Wednesday, August 13th, 2008

I wanted to write about Lachenmann, but none of the articles I’ve been reading are available freely on the internet. That huge bummer led me to search for open-access, peer-reviewed music writing on the web. I found some neat stuff.

Visual-audio synesthesia

Tuesday, August 12th, 2008

Long week; didn’t get a chance to post anything. As penance, I’m going to write something every day until the sloth is washed away.

Melissa Saenz and Christof Koch at Caltech offer up the first lab-tested reports of visual-audio synesthesia. They’ve found four people who hear sound when they see motion or flashes of light. The sounds they hear are “simple” (I’m not sure what that means) beeps, taps, and whirrs. No sound is perceived due to eye movement, so it really does seem to be triggered by the perception of stuff-tagged-as-motion, and not something lower-level, right off the retina.

To validate the claims of synesthesia, pairs of short rhythms were played to subjects, either as visual flashes or auditory beeps. Subjects reported whether they thought the rhythms in each pair were the same or different. Typically people are quite good at identifying auditory rhythms and bad with visual ones. As expected, everybody did well on the auditory task, but only the synesthetes could accurately compare the visual rhythms, presumably because they could hear them. Interestingly, over the course of the experiment, the synesthetes reported that the synesthetic sounds they heard along with the visuals changed to match the real sounds played during the auditory tests.

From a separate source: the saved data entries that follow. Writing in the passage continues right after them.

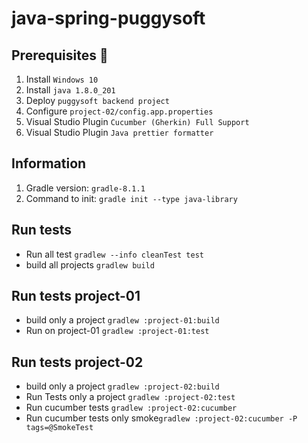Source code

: # java-spring-puggysoft

## Prerequisites 🔨

1. Install ```Windows 10```
2. Install ```java 1.8.0_201```
3. Deploy ```puggysoft backend project```
4. Configure  ```project-02/config.app.properties```
5. Visual Studio Plugin ```Cucumber (Gherkin) Full Support```
6. Visual Studio Plugin ```Java prettier formatter```

## Information

1. Gradle version: ```gradle-8.1.1```
2. Command to init: ```gradle init --type java-library```

## Run tests

* Run all test ```gradlew --info cleanTest test```
* build all projects ```gradlew build```

## Run tests project-01

* build only a project ```gradlew :project-01:build```
* Run on project-01 ```gradlew :project-01:test```

## Run tests project-02

* build only a project ```gradlew :project-02:build```
* Run Tests only a project ```gradlew :project-02:test```
* Run cucumber tests  ```gradlew :project-02:cucumber```
* Run cucumber tests only smoke```gradlew :project-02:cucumber -P tags=@SmokeTest```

A neat direction to go with this would be to play various visual stimuli for the synesthetes and collect phenomenological descriptions of the sounds heard, with the aim of mapping the visual-audio mapping. Are the sounds similar in dynamic profile to the visuals which trigger them? What causes the sounds to change even as the visuals stay the same, as they did during the experiment? What are the intersubjective differences in the synesthetic sounds?